__Aim of the exercise__
Please quote exactly the lines below from the line containing "Theory Fellow program" to the line containing "planning and decision-making.", both lines included, and nothing else.

(Source records)

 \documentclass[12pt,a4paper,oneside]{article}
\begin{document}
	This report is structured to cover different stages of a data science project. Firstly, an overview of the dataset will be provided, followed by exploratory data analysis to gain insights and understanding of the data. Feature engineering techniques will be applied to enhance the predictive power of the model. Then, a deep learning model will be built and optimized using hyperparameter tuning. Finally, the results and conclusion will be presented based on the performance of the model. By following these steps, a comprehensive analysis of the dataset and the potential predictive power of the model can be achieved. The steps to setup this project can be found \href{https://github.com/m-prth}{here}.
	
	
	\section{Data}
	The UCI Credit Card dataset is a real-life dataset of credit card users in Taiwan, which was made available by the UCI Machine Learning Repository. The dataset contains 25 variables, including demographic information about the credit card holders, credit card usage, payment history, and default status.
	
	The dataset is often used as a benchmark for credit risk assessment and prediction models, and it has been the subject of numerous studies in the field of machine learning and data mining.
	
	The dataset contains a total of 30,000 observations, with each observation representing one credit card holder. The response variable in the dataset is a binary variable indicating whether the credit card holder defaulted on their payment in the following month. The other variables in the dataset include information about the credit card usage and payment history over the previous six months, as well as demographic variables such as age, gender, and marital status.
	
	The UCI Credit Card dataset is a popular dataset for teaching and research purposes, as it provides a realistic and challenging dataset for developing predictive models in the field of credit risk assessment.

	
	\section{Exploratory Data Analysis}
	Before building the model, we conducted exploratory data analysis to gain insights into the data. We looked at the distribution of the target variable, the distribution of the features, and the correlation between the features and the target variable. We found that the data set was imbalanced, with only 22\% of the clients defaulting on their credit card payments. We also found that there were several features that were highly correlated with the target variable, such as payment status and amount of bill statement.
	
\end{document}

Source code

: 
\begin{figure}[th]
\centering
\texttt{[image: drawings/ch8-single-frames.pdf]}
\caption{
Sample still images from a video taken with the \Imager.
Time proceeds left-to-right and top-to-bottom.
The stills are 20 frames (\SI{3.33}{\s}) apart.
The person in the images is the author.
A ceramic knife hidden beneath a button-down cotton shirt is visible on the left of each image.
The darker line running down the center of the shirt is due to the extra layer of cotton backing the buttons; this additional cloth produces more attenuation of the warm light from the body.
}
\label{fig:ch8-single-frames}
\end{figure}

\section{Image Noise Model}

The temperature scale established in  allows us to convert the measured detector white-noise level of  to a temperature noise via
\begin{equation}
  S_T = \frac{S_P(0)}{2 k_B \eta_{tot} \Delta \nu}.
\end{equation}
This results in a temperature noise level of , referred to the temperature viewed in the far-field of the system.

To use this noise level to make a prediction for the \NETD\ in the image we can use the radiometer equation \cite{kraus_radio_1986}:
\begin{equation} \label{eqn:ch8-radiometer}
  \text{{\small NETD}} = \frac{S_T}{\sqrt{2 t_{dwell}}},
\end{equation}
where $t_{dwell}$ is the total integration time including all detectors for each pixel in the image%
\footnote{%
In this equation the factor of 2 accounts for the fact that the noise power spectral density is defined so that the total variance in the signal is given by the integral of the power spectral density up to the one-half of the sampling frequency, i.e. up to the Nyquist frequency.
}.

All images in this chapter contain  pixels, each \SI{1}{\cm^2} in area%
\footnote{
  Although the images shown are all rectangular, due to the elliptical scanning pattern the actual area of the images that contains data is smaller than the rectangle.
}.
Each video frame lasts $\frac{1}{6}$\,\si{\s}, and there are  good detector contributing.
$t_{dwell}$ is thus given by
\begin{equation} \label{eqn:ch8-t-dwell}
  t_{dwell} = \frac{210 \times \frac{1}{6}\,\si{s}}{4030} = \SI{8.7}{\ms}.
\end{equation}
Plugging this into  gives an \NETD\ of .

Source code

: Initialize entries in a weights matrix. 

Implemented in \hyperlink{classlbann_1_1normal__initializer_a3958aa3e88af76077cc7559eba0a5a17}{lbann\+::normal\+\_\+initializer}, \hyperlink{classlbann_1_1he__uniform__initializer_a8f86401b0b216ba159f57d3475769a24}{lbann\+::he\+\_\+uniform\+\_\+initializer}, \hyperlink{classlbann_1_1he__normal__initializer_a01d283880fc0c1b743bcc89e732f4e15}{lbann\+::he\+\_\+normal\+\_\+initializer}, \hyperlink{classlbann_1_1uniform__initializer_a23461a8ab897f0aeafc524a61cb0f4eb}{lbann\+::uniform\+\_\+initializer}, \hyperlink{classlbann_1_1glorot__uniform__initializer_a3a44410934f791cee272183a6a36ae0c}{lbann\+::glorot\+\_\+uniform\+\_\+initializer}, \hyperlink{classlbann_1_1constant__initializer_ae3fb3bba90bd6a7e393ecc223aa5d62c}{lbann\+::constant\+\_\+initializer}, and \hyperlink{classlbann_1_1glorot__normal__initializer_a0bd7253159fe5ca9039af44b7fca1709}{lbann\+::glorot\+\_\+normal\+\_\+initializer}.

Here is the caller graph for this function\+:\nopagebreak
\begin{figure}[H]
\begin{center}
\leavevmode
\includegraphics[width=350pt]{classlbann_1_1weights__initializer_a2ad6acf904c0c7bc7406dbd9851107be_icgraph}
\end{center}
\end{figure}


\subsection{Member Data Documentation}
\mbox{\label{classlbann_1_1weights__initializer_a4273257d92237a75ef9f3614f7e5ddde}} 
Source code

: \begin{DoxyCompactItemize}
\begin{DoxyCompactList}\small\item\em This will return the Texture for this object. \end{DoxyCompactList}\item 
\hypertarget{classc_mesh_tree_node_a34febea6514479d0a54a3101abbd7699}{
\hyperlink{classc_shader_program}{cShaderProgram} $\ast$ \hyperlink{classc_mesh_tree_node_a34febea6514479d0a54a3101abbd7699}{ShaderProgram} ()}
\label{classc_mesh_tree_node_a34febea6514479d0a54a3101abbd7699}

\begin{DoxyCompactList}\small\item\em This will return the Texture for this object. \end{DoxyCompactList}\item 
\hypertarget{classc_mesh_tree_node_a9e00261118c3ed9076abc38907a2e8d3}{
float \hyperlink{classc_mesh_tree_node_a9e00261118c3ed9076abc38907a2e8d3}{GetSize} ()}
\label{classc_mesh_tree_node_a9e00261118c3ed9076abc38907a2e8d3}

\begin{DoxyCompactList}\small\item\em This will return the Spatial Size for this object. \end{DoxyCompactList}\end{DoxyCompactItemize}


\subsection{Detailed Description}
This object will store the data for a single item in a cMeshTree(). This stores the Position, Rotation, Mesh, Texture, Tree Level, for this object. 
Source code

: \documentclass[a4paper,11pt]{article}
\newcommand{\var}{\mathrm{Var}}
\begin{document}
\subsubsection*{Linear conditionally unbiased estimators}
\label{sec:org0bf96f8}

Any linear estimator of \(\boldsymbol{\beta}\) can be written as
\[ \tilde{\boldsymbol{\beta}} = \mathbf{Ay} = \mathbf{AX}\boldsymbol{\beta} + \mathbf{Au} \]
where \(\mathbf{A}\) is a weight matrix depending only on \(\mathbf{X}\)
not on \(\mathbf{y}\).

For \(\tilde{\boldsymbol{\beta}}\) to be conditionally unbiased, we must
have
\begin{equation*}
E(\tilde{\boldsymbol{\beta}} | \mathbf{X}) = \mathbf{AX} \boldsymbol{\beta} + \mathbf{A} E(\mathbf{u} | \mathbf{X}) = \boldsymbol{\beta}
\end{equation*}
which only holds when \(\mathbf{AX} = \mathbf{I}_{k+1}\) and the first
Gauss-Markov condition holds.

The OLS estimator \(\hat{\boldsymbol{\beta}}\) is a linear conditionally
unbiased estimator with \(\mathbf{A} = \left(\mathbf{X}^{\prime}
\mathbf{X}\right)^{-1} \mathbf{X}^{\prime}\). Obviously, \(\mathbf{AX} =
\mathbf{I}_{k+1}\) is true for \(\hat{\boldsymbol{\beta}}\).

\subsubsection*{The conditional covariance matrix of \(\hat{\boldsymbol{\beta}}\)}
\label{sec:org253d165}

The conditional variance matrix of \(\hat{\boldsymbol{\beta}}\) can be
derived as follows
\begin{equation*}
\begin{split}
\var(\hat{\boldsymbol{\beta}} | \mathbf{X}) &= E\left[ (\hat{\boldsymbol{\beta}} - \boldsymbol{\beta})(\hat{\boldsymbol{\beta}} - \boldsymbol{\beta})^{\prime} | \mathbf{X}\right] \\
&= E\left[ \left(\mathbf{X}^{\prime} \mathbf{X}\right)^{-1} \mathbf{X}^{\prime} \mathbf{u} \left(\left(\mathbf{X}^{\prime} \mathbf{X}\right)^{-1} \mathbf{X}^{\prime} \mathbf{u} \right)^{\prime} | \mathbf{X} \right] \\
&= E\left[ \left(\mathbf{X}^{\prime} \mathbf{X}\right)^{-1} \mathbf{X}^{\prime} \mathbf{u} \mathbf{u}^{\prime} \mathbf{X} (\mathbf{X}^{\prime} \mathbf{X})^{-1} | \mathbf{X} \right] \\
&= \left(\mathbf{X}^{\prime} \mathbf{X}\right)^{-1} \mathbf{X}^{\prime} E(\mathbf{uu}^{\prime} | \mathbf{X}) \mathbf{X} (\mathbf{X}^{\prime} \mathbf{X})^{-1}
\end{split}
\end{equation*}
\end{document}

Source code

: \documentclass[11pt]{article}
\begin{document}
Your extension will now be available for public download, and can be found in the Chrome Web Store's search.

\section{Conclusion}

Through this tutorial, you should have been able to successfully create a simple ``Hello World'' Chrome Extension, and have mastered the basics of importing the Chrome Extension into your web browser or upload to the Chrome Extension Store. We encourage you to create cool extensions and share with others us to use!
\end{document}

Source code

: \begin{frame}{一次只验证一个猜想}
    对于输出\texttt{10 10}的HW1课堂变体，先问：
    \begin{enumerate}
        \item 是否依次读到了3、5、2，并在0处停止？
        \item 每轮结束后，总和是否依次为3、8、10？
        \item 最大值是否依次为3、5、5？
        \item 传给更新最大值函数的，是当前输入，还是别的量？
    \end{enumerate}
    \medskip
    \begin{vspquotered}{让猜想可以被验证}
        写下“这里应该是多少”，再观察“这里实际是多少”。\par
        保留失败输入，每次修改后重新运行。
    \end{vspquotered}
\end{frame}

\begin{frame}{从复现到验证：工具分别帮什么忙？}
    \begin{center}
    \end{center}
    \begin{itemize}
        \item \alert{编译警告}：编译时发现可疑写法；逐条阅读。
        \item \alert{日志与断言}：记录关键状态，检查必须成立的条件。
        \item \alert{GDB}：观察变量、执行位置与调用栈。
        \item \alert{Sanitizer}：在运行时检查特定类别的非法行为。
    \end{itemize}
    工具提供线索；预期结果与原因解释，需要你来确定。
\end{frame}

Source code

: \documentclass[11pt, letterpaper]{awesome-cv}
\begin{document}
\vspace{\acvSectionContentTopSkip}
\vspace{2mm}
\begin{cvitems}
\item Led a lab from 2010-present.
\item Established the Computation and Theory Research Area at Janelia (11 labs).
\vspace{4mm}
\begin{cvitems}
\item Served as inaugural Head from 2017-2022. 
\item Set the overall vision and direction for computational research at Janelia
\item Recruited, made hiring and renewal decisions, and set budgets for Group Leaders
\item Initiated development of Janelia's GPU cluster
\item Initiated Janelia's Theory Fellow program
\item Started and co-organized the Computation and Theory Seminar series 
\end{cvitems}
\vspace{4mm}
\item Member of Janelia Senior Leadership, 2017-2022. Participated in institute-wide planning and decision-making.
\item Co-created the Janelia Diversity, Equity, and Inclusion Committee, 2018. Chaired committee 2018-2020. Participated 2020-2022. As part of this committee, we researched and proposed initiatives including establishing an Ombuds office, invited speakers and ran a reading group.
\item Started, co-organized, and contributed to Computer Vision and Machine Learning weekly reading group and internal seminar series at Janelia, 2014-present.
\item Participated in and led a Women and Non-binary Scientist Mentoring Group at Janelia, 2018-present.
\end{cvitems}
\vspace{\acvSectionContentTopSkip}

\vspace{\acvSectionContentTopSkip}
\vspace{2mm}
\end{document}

__Your solution__
\item Initiated Janelia's Theory Fellow program
\item Started and co-organized the Computation and Theory Seminar series 
\end{cvitems}
\vspace{4mm}
\item Member of Janelia Senior Leadership, 2017-2022. Participated in institute-wide planning and decision-making.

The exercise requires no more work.